# what are these 3 small holes in my wall



## kakashi (Jun 12, 2013)

i just notice small three holes on the inside wall after moving my glass/metal tv stand against it, its sheet rock. paper clip size holes, i put a paper clip in it and its not deep or anything. i am in Texas, home was built in 03, just worry about Termites. pictures:


on this pciture if you notice the left side of the hole, the wall has a little puffy area, life pooing out. i tapped very hard on it and its good.


----------



## de-nagorg (Feb 23, 2014)

Odd height, but I am guessing that someone was looking to find the wall studs. To accurately hang pictures elsewhere on that wall. 


Fill em with spackle, sand em, paint em. an they are gone.

ED


----------



## kakashi (Jun 12, 2013)

de-nagorg said:


> Odd height, but I am guessing that someone was looking to find the wall studs. To accurately hang pictures elsewhere on that wall.
> 
> 
> Fill em with spackle, sand em, paint em. an they are gone.
> ...


Thanks, I was gonna do that. but wanted to make sure it was not termites or other pest related. is the bump next to it normal in walls?

Also should i get termites inspections done ever how often? This is my first home and I lived here for 4-5 years.


----------



## de-nagorg (Feb 23, 2014)

Depending on the QUALITY of the labor used on the building , there could be uneven lumps and bumps in walls. 

But usually not very noticeable. 

Termite inspections vary from locality to locality. Your local "bug man" knows your area better than I.

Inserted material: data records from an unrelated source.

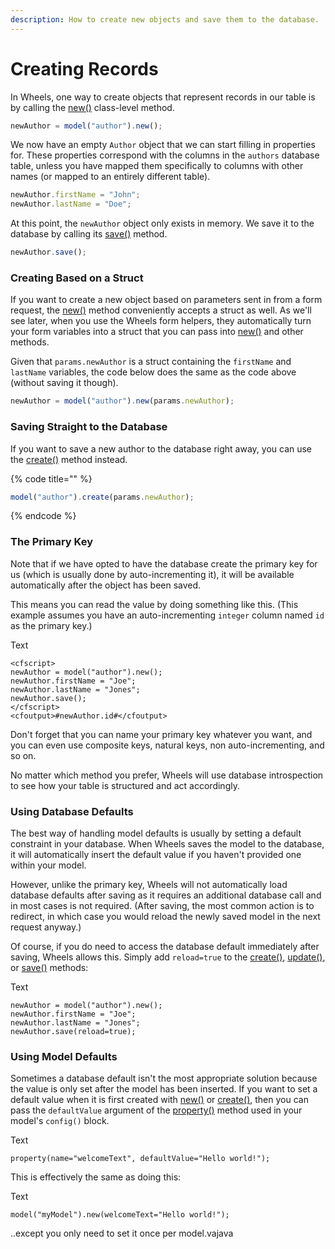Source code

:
 ```yaml
---
description: How to create new objects and save them to the database.
---
```


# Creating Records

In Wheels, one way to create objects that represent records in our table is by calling the [new()](https://api.cfwheels.org/model.new.html) class-level method.

```javascript
newAuthor = model("author").new();
```

We now have an empty `Author` object that we can start filling in properties for. These properties correspond with the columns in the `authors` database table, unless you have mapped them specifically to columns with other names (or mapped to an entirely different table).

```javascript
newAuthor.firstName = "John";
newAuthor.lastName = "Doe";
```

At this point, the `newAuthor` object only exists in memory. We save it to the database by calling its [save()](https://api.cfwheels.org/model.save.html) method.

```javascript
newAuthor.save();
```

### Creating Based on a Struct

If you want to create a new object based on parameters sent in from a form request, the [new()](https://api.cfwheels.org/model.new.html) method conveniently accepts a struct as well. As we'll see later, when you use the Wheels form helpers, they automatically turn your form variables into a struct that you can pass into [new()](https://api.cfwheels.org/model.new.html) and other methods.

Given that `params.newAuthor` is a struct containing the `firstName` and `lastName` variables, the code below does the same as the code above (without saving it though).

```javascript
newAuthor = model("author").new(params.newAuthor);
```

### Saving Straight to the Database

If you want to save a new author to the database right away, you can use the [create()](https://api.cfwheels.org/model.create.html) method instead.

{% code title="" %}
```javascript
model("author").create(params.newAuthor);
```
{% endcode %}

### The Primary Key

Note that if we have opted to have the database create the primary key for us (which is usually done by auto-incrementing it), it will be available automatically after the object has been saved.

This means you can read the value by doing something like this. (This example assumes you have an auto-incrementing `integer` column named `id` as the primary key.)

Text

```
<cfscript>
newAuthor = model("author").new();
newAuthor.firstName = "Joe";
newAuthor.lastName = "Jones";
newAuthor.save();
</cfscript>
<cfoutput>#newAuthor.id#</cfoutput>
```

Don't forget that you can name your primary key whatever you want, and you can even use composite keys, natural keys, non auto-incrementing, and so on.

No matter which method you prefer, Wheels will use database introspection to see how your table is structured and act accordingly.

### Using Database Defaults

The best way of handling model defaults is usually by setting a default constraint in your database. When Wheels saves the model to the database, it will automatically insert the default value if you haven't provided one within your model.

However, unlike the primary key, Wheels will not automatically load database defaults after saving as it requires an additional database call and in most cases is not required. (After saving, the most common action is to redirect, in which case you would reload the newly saved model in the next request anyway.)

Of course, if you do need to access the database default immediately after saving, Wheels allows this. Simply add `reload=true` to the [create()](https://api.cfwheels.org/model.create.html), [update()](https://api.cfwheels.org/model.update.html), or [save()](https://api.cfwheels.org/model.save.html) methods:

Text

```
newAuthor = model("author").new();
newAuthor.firstName = "Joe";
newAuthor.lastName = "Jones";
newAuthor.save(reload=true);
```

### Using Model Defaults

Sometimes a database default isn't the most appropriate solution because the value is only set after the model has been inserted. If you want to set a default value when it is first created with [new()](https://api.cfwheels.org/model.new.html) or [create()](https://api.cfwheels.org/model.create.html), then you can pass the `defaultValue` argument of the [property()](https://api.cfwheels.org/model.property.html) method used in your model's `config()` block.

Text

```
property(name="welcomeText", defaultValue="Hello world!");
```

This is effectively the same as doing this:

Text

```
model("myModel").new(welcomeText="Hello world!");
```

..except you only need to set it once per model.vajava
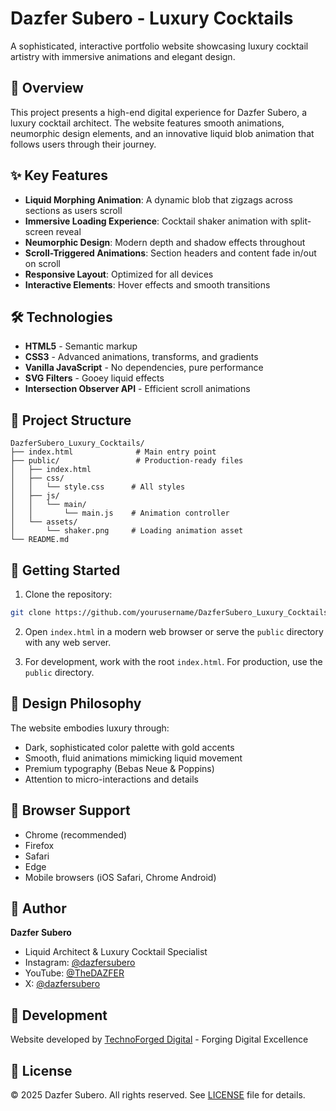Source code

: # Dazfer Subero - Luxury Cocktails

A sophisticated, interactive portfolio website showcasing luxury cocktail artistry with immersive animations and elegant design.

## 🥃 Overview

This project presents a high-end digital experience for Dazfer Subero, a luxury cocktail architect. The website features smooth animations, neumorphic design elements, and an innovative liquid blob animation that follows users through their journey.

## ✨ Key Features

- **Liquid Morphing Animation**: A dynamic blob that zigzags across sections as users scroll
- **Immersive Loading Experience**: Cocktail shaker animation with split-screen reveal
- **Neumorphic Design**: Modern depth and shadow effects throughout
- **Scroll-Triggered Animations**: Section headers and content fade in/out on scroll
- **Responsive Layout**: Optimized for all devices
- **Interactive Elements**: Hover effects and smooth transitions

## 🛠️ Technologies

- **HTML5** - Semantic markup
- **CSS3** - Advanced animations, transforms, and gradients
- **Vanilla JavaScript** - No dependencies, pure performance
- **SVG Filters** - Gooey liquid effects
- **Intersection Observer API** - Efficient scroll animations

## 📁 Project Structure

```
DazferSubero_Luxury_Cocktails/
├── index.html              # Main entry point
├── public/                 # Production-ready files
│   ├── index.html
│   ├── css/
│   │   └── style.css      # All styles
│   ├── js/
│   │   └── main/
│   │       └── main.js    # Animation controller
│   └── assets/
│       └── shaker.png     # Loading animation asset
└── README.md
```

## 🚀 Getting Started

1. Clone the repository:
```bash
git clone https://github.com/yourusername/DazferSubero_Luxury_Cocktails.git
```

2. Open `index.html` in a modern web browser or serve the `public` directory with any web server.

3. For development, work with the root `index.html`. For production, use the `public` directory.

## 🎨 Design Philosophy

The website embodies luxury through:
- Dark, sophisticated color palette with gold accents
- Smooth, fluid animations mimicking liquid movement
- Premium typography (Bebas Neue & Poppins)
- Attention to micro-interactions and details

## 📱 Browser Support

- Chrome (recommended)
- Firefox
- Safari
- Edge
- Mobile browsers (iOS Safari, Chrome Android)

## 👤 Author

**Dazfer Subero**
- Liquid Architect & Luxury Cocktail Specialist
- Instagram: [@dazfersubero](https://instagram.com/dazfersubero)
- YouTube: [@TheDAZFER](https://youtube.com/@TheDAZFER)
- X: [@dazfersubero](https://x.com/dazfersubero)

## 💼 Development

Website developed by [TechnoForged Digital](https://techno-forged-digital.web.app) - Forging Digital Excellence

## 📄 License

© 2025 Dazfer Subero. All rights reserved. See [LICENSE](LICENSE) file for details.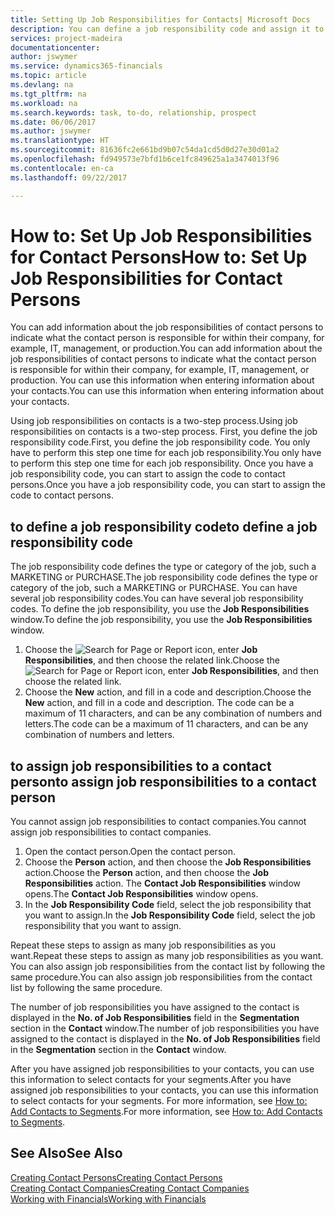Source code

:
 ```yaml
---
title: Setting Up Job Responsibilities for Contacts| Microsoft Docs
description: You can define a job responsibility code and assign it to a contact to indicate the tasks that your contact is responsible for in their company, for example, IT or production.
services: project-madeira
documentationcenter: 
author: jswymer
ms.service: dynamics365-financials
ms.topic: article
ms.devlang: na
ms.tgt_pltfrm: na
ms.workload: na
ms.search.keywords: task, to-do, relationship, prospect
ms.date: 06/06/2017
ms.author: jswymer
ms.translationtype: HT
ms.sourcegitcommit: 81636fc2e661bd9b07c54da1cd5d0d27e30d01a2
ms.openlocfilehash: fd949573e7bfd1b6ce1fc849625a1a3474013f96
ms.contentlocale: en-ca
ms.lasthandoff: 09/22/2017

---
```

# <a name="how-to-set-up-job-responsibilities-for-contact-persons"></a><span data-ttu-id="bac74-103">How to: Set Up Job Responsibilities for Contact Persons</span><span class="sxs-lookup"><span data-stu-id="bac74-103">How to: Set Up Job Responsibilities for Contact Persons</span></span>
<span data-ttu-id="bac74-104">You can add information about the job responsibilities of contact persons to indicate what the contact person is responsible for within their company, for example, IT, management, or production.</span><span class="sxs-lookup"><span data-stu-id="bac74-104">You can add information about the job responsibilities of contact persons to indicate what the contact person is responsible for within their company, for example, IT, management, or production.</span></span> <span data-ttu-id="bac74-105">You can use this information when entering information about your contacts.</span><span class="sxs-lookup"><span data-stu-id="bac74-105">You can use this information when entering information about your contacts.</span></span>

<span data-ttu-id="bac74-106">Using job responsibilities on contacts is a two-step process.</span><span class="sxs-lookup"><span data-stu-id="bac74-106">Using job responsibilities on contacts is a two-step process.</span></span> <span data-ttu-id="bac74-107">First, you define the job responsibility code.</span><span class="sxs-lookup"><span data-stu-id="bac74-107">First, you define the job responsibility code.</span></span> <span data-ttu-id="bac74-108">You only have to perform this step one time for each job responsibility.</span><span class="sxs-lookup"><span data-stu-id="bac74-108">You only have to perform this step one time for each job responsibility.</span></span> <span data-ttu-id="bac74-109">Once you have a job responsibility code, you can start to assign the code to contact persons.</span><span class="sxs-lookup"><span data-stu-id="bac74-109">Once you have a job responsibility code, you can start to assign the code to contact persons.</span></span>

## <a name="to-define-a-job-responsibility-code"></a><span data-ttu-id="bac74-110">to define a job responsibility code</span><span class="sxs-lookup"><span data-stu-id="bac74-110">to define a job responsibility code</span></span>
<span data-ttu-id="bac74-111">The job responsibility code defines the type or category of the job, such a MARKETING or PURCHASE.</span><span class="sxs-lookup"><span data-stu-id="bac74-111">The job responsibility code defines the type or category of the job, such a MARKETING or PURCHASE.</span></span> <span data-ttu-id="bac74-112">You can have several job responsibility codes.</span><span class="sxs-lookup"><span data-stu-id="bac74-112">You can have several job responsibility codes.</span></span> <span data-ttu-id="bac74-113">To define the job responsibility, you use the **Job Responsibilities** window.</span><span class="sxs-lookup"><span data-stu-id="bac74-113">To define the job responsibility, you use the **Job Responsibilities** window.</span></span>

1. <span data-ttu-id="bac74-114">Choose the ![Search for Page or Report](media/ui-search/search_small.png "Search for Page or Report icon") icon, enter **Job Responsibilities**, and then choose the related link.</span><span class="sxs-lookup"><span data-stu-id="bac74-114">Choose the ![Search for Page or Report](media/ui-search/search_small.png "Search for Page or Report icon") icon, enter **Job Responsibilities**, and then choose the related link.</span></span>
2. <span data-ttu-id="bac74-115">Choose the **New** action, and fill in a code and description.</span><span class="sxs-lookup"><span data-stu-id="bac74-115">Choose the **New** action, and fill in a code and description.</span></span> <span data-ttu-id="bac74-116">The code can be a maximum of 11 characters, and can be any combination of numbers and letters.</span><span class="sxs-lookup"><span data-stu-id="bac74-116">The code can be a maximum of 11 characters, and can be any combination of numbers and letters.</span></span>

## <a name="to-assign-job-responsibilities-to-a-contact-person"></a><span data-ttu-id="bac74-117">to assign job responsibilities to a contact person</span><span class="sxs-lookup"><span data-stu-id="bac74-117">to assign job responsibilities to a contact person</span></span>
<span data-ttu-id="bac74-118">You cannot assign job responsibilities to contact companies.</span><span class="sxs-lookup"><span data-stu-id="bac74-118">You cannot assign job responsibilities to contact companies.</span></span>

1. <span data-ttu-id="bac74-119">Open the contact person.</span><span class="sxs-lookup"><span data-stu-id="bac74-119">Open the contact person.</span></span>
2. <span data-ttu-id="bac74-120">Choose the **Person** action, and then choose the **Job Responsibilities** action.</span><span class="sxs-lookup"><span data-stu-id="bac74-120">Choose the **Person** action, and then choose the **Job Responsibilities** action.</span></span> <span data-ttu-id="bac74-121">The **Contact Job Responsibilities** window opens.</span><span class="sxs-lookup"><span data-stu-id="bac74-121">The **Contact Job Responsibilities** window opens.</span></span>
3. <span data-ttu-id="bac74-122">In the **Job Responsibility Code** field, select the job responsibility that you want to assign.</span><span class="sxs-lookup"><span data-stu-id="bac74-122">In the **Job Responsibility Code** field, select the job responsibility that you want to assign.</span></span>

<span data-ttu-id="bac74-123">Repeat these steps to assign as many job responsibilities as you want.</span><span class="sxs-lookup"><span data-stu-id="bac74-123">Repeat these steps to assign as many job responsibilities as you want.</span></span> <span data-ttu-id="bac74-124">You can also assign job responsibilities from the contact list by following the same procedure.</span><span class="sxs-lookup"><span data-stu-id="bac74-124">You can also assign job responsibilities from the contact list by following the same procedure.</span></span>

<span data-ttu-id="bac74-125">The number of job responsibilities you have assigned to the contact is displayed in the **No. of Job Responsibilities** field in the **Segmentation** section in the **Contact** window.</span><span class="sxs-lookup"><span data-stu-id="bac74-125">The number of job responsibilities you have assigned to the contact is displayed in the **No. of Job Responsibilities** field in the **Segmentation** section in the **Contact** window.</span></span>

<span data-ttu-id="bac74-126">After you have assigned job responsibilities to your contacts, you can use this information to select contacts for your segments.</span><span class="sxs-lookup"><span data-stu-id="bac74-126">After you have assigned job responsibilities to your contacts, you can use this information to select contacts for your segments.</span></span> <span data-ttu-id="bac74-127">For more information, see [How to: Add Contacts to Segments](marketing-add-contact-segment.md).</span><span class="sxs-lookup"><span data-stu-id="bac74-127">For more information, see [How to: Add Contacts to Segments](marketing-add-contact-segment.md).</span></span>

## <a name="see-also"></a><span data-ttu-id="bac74-128">See Also</span><span class="sxs-lookup"><span data-stu-id="bac74-128">See Also</span></span>
[<span data-ttu-id="bac74-129">Creating Contact Persons</span><span class="sxs-lookup"><span data-stu-id="bac74-129">Creating Contact Persons</span></span>](marketing-create-contact-persons.md)  
[<span data-ttu-id="bac74-130">Creating Contact Companies</span><span class="sxs-lookup"><span data-stu-id="bac74-130">Creating Contact Companies</span></span>](marketing-create-contact-companies.md)  
[<span data-ttu-id="bac74-131">Working with Financials</span><span class="sxs-lookup"><span data-stu-id="bac74-131">Working with Financials</span></span>](ui-work-product.md)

You might ask them, I do wish that I could help more but as I said I ain't nearby. 


ED


----------



## kakashi (Jun 12, 2013)

de-nagorg said:


> Depending on the QUALITY of the labor used on the building , there could be uneven lumps and bumps in walls.
> 
> But usually not very noticeable.
> 
> ...


thanks op


----------



## Davejss (May 14, 2012)

NSA webcam holes.


----------



## Gustavas (Oct 4, 2014)

Doesn't look like a pest problem to me. :thumbsup:


----------



## GerryB (Dec 22, 2014)

They don't look like termite work. Termites wilol leave small holes but there will be fine "sawdust" that has fallen out of the hole. If there are subterranean termites you would find mud tubes on the wall where they explore to find new food sources. My suggestion is spackle, paint, recheck in five years or sooner if there are changes.


----------



## kakashi (Jun 12, 2013)

thanks


----------



## talukdar (Mar 29, 2015)

Those three holes you found on your wall, I think not very disturbing. But you need to be careful about why those happen, So, talk to someone specialist.


----------



## ZTMAN (Feb 19, 2015)

I would be more concerned about the discoloration. Seems to match the crud on the base molding. Is that water damage, or dirt? Looks like to the left of those three holes there was a patch done at some time


----------



## TruproServices (Apr 8, 2015)

They appear to be termite exploratory holes, baseboard appears to have issues as well. Of course I'm making the call from a photo. Have a professional termite inspection done. If you already have a service, I would have them take a look.


----------